YOUR ASSIGNMENT >>
Only the pictures are to be left out, and the rest of the entries should be reproduced exactly.

Saved entries >>
::::::::::

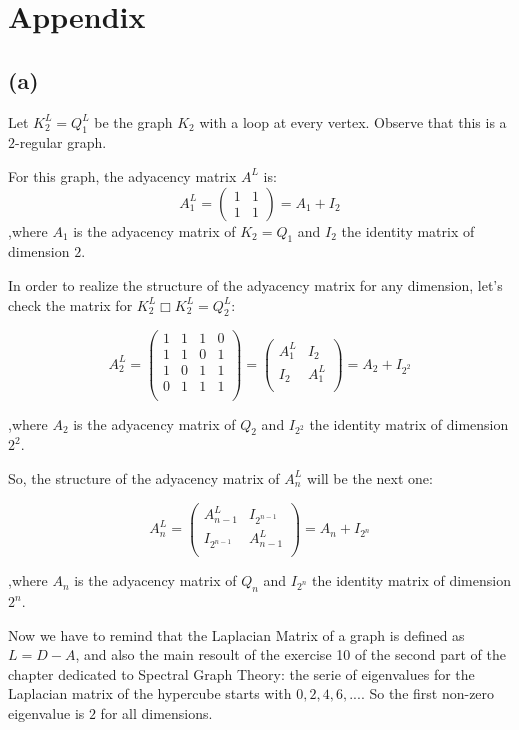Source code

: \documentclass{article}
\begin{document}
\newpage
\section*{Appendix}

\subsection*{(a)}

\noindent Let $K^{L}_{2} = Q^{L}_{1}$ be the graph $K_2$ with a loop at every vertex. Observe that this is a $2$-regular graph.

\noindent For this graph, the adyacency matrix $A^{L}$ is: 
$$
A^{L}_{1} = 
    \begin{pmatrix}
    1 & 1 \\
    1 & 1
    \end{pmatrix}
    = A_{1} + I_{2}
$$ 
\noindent ,where $A_{1}$ is the adyacency matrix of $K_2 = Q_1$ and $I_2$ the identity matrix of dimension $2$.

\noindent In order to realize the structure of the adyacency matrix for any dimension, let's check the matrix for $K^{L}_{2} \Box K^{L}_{2} = Q^{L}_{2}$:

$$
A^{L}_{2} = 
    \begin{pmatrix}
    1 & 1 & 1 & 0\\
    1 & 1 & 0 & 1\\
    1 & 0 & 1 & 1\\
    0 & 1 & 1 & 1\\
    \end{pmatrix}
    = 
    \begin{pmatrix}
    A^{L}_{1} & I_2\\
    I_2 & A^{L}_{1}\\
    \end{pmatrix}
    = A_{2} + I_{2^2}
$$ 

\noindent ,where $A_{2}$ is the adyacency matrix of $Q_2$ and $I_{2^2}$ the identity matrix of dimension $2^2$.

\noindent So, the structure of the adyacency matrix of $A^{L}_{n}$ will be the next one:

$$
A^{L}_{n} = 
    \begin{pmatrix}
    A^{L}_{n-1} & I_{2^{n-1}}\\
    I_{2^{n-1}} & A^{L}_{n-1}\\
    \end{pmatrix}
    = A_{n} + I_{2^n}
$$ 

\noindent ,where $A_{n}$ is the adyacency matrix of $Q_n$ and $I_{2^{n}}$ the identity matrix of dimension $2^n$.


\noindent Now we have to remind that the Laplacian Matrix of a graph is defined as $L = D - A$, and also the main resoult of the exercise 10 of the second part of the chapter dedicated to Spectral Graph Theory: the serie of eigenvalues for the Laplacian matrix of the hypercube starts with $0, 2, 4, 6, ...$. So the first non-zero eigenvalue is $2$ for all dimensions.
\end{document}
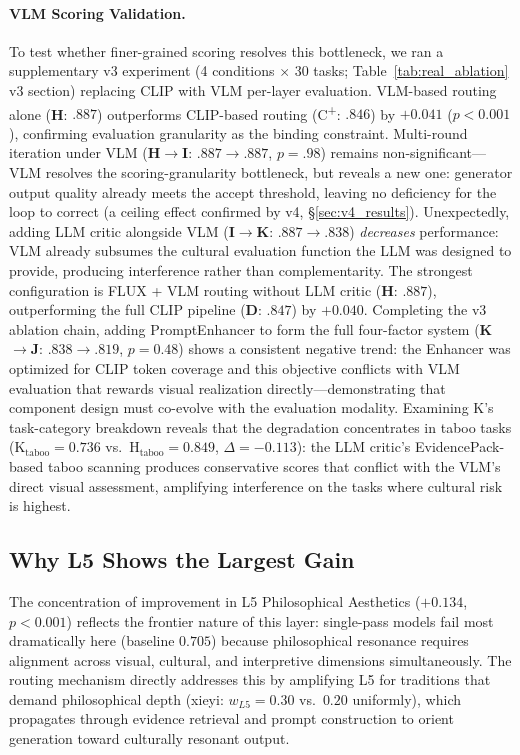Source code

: \documentclass[sigconf, screen, review, anonymous]{acmart}
\newcommand{\Lx}[1]{L#1}
\begin{document}
\paragraph{VLM Scoring Validation.}
To test whether finer-grained scoring resolves this bottleneck, we ran a supplementary v3 experiment (4 conditions $\times$ 30 tasks; Table~\ref{tab:real_ablation} v3 section) replacing CLIP with VLM per-layer evaluation.
VLM-based routing alone (\textbf{H}: $.887$) outperforms CLIP-based routing (C\textsuperscript{+}: $.846$) by $+0.041$ ($p < 0.001$), confirming evaluation granularity as the binding constraint.
Multi-round iteration under VLM (\textbf{H}$\to$\textbf{I}: $.887 \to .887$, $p = .98$) remains non-significant---VLM resolves the scoring-granularity bottleneck, but reveals a new one: generator output quality already meets the accept threshold, leaving no deficiency for the loop to correct (a ceiling effect confirmed by v4, \S\ref{sec:v4_results}).
Unexpectedly, adding LLM critic alongside VLM (\textbf{I}$\to$\textbf{K}: $.887 \to .838$) \emph{decreases} performance: VLM already subsumes the cultural evaluation function the LLM was designed to provide, producing interference rather than complementarity.
The strongest configuration is FLUX + VLM routing without LLM critic (\textbf{H}: $.887$), outperforming the full CLIP pipeline (\textbf{D}: $.847$) by $+0.040$.
Completing the v3 ablation chain, adding PromptEnhancer to form the full four-factor system (\textbf{K}$\to$\textbf{J}: $.838 \to .819$, $p = 0.48$) shows a consistent negative trend: the Enhancer was optimized for CLIP token coverage and this objective conflicts with VLM evaluation that rewards visual realization directly---demonstrating that component design must co-evolve with the evaluation modality.
Examining K's task-category breakdown reveals that the degradation concentrates in taboo tasks ($\text{K}_{\text{taboo}} = 0.736$ vs.\ $\text{H}_{\text{taboo}} = 0.849$, $\Delta = {-}0.113$): the LLM critic's EvidencePack-based taboo scanning produces conservative scores that conflict with the VLM's direct visual assessment, amplifying interference on the tasks where cultural risk is highest.

\subsection{Why L5 Shows the Largest Gain}

The concentration of improvement in \Lx{5} Philosophical Aesthetics ($+0.134$, $p < 0.001$) reflects the frontier nature of this layer: single-pass models fail most dramatically here (baseline $0.705$) because philosophical resonance requires alignment across visual, cultural, and interpretive dimensions simultaneously.
The routing mechanism directly addresses this by amplifying \Lx{5} for traditions that demand philosophical depth (xieyi: $w_{\Lx{5}} = 0.30$ vs.\ $0.20$ uniformly), which propagates through evidence retrieval and prompt construction to orient generation toward culturally resonant output.
\end{document}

::::::::::

PROBLEM SOLUTION >>
Source code

: \documentclass{article}
\begin{document}
\newpage
\section*{Appendix}

\subsection*{(a)}

\noindent Let $K^{L}_{2} = Q^{L}_{1}$ be the graph $K_2$ with a loop at every vertex. Observe that this is a $2$-regular graph.

\noindent For this graph, the adyacency matrix $A^{L}$ is: 
$$
A^{L}_{1} = 
    \begin{pmatrix}
    1 & 1 \\
    1 & 1
    \end{pmatrix}
    = A_{1} + I_{2}
$$ 
\noindent ,where $A_{1}$ is the adyacency matrix of $K_2 = Q_1$ and $I_2$ the identity matrix of dimension $2$.

\noindent In order to realize the structure of the adyacency matrix for any dimension, let's check the matrix for $K^{L}_{2} \Box K^{L}_{2} = Q^{L}_{2}$:

$$
A^{L}_{2} = 
    \begin{pmatrix}
    1 & 1 & 1 & 0\\
    1 & 1 & 0 & 1\\
    1 & 0 & 1 & 1\\
    0 & 1 & 1 & 1\\
    \end{pmatrix}
    = 
    \begin{pmatrix}
    A^{L}_{1} & I_2\\
    I_2 & A^{L}_{1}\\
    \end{pmatrix}
    = A_{2} + I_{2^2}
$$ 

\noindent ,where $A_{2}$ is the adyacency matrix of $Q_2$ and $I_{2^2}$ the identity matrix of dimension $2^2$.

\noindent So, the structure of the adyacency matrix of $A^{L}_{n}$ will be the next one:

$$
A^{L}_{n} = 
    \begin{pmatrix}
    A^{L}_{n-1} & I_{2^{n-1}}\\
    I_{2^{n-1}} & A^{L}_{n-1}\\
    \end{pmatrix}
    = A_{n} + I_{2^n}
$$ 

\noindent ,where $A_{n}$ is the adyacency matrix of $Q_n$ and $I_{2^{n}}$ the identity matrix of dimension $2^n$.


\noindent Now we have to remind that the Laplacian Matrix of a graph is defined as $L = D - A$, and also the main resoult of the exercise 10 of the second part of the chapter dedicated to Spectral Graph Theory: the serie of eigenvalues for the Laplacian matrix of the hypercube starts with $0, 2, 4, 6, ...$. So the first non-zero eigenvalue is $2$ for all dimensions.
\end{document}
Source code

: \documentclass[sigconf, screen, review, anonymous]{acmart}
\newcommand{\Lx}[1]{L#1}
\begin{document}
\paragraph{VLM Scoring Validation.}
To test whether finer-grained scoring resolves this bottleneck, we ran a supplementary v3 experiment (4 conditions $\times$ 30 tasks; Table~\ref{tab:real_ablation} v3 section) replacing CLIP with VLM per-layer evaluation.
VLM-based routing alone (\textbf{H}: $.887$) outperforms CLIP-based routing (C\textsuperscript{+}: $.846$) by $+0.041$ ($p < 0.001$), confirming evaluation granularity as the binding constraint.
Multi-round iteration under VLM (\textbf{H}$\to$\textbf{I}: $.887 \to .887$, $p = .98$) remains non-significant---VLM resolves the scoring-granularity bottleneck, but reveals a new one: generator output quality already meets the accept threshold, leaving no deficiency for the loop to correct (a ceiling effect confirmed by v4, \S\ref{sec:v4_results}).
Unexpectedly, adding LLM critic alongside VLM (\textbf{I}$\to$\textbf{K}: $.887 \to .838$) \emph{decreases} performance: VLM already subsumes the cultural evaluation function the LLM was designed to provide, producing interference rather than complementarity.
The strongest configuration is FLUX + VLM routing without LLM critic (\textbf{H}: $.887$), outperforming the full CLIP pipeline (\textbf{D}: $.847$) by $+0.040$.
Completing the v3 ablation chain, adding PromptEnhancer to form the full four-factor system (\textbf{K}$\to$\textbf{J}: $.838 \to .819$, $p = 0.48$) shows a consistent negative trend: the Enhancer was optimized for CLIP token coverage and this objective conflicts with VLM evaluation that rewards visual realization directly---demonstrating that component design must co-evolve with the evaluation modality.
Examining K's task-category breakdown reveals that the degradation concentrates in taboo tasks ($\text{K}_{\text{taboo}} = 0.736$ vs.\ $\text{H}_{\text{taboo}} = 0.849$, $\Delta = {-}0.113$): the LLM critic's EvidencePack-based taboo scanning produces conservative scores that conflict with the VLM's direct visual assessment, amplifying interference on the tasks where cultural risk is highest.

\subsection{Why L5 Shows the Largest Gain}

The concentration of improvement in \Lx{5} Philosophical Aesthetics ($+0.134$, $p < 0.001$) reflects the frontier nature of this layer: single-pass models fail most dramatically here (baseline $0.705$) because philosophical resonance requires alignment across visual, cultural, and interpretive dimensions simultaneously.
The routing mechanism directly addresses this by amplifying \Lx{5} for traditions that demand philosophical depth (xieyi: $w_{\Lx{5}} = 0.30$ vs.\ $0.20$ uniformly), which propagates through evidence retrieval and prompt construction to orient generation toward culturally resonant output.
\end{document}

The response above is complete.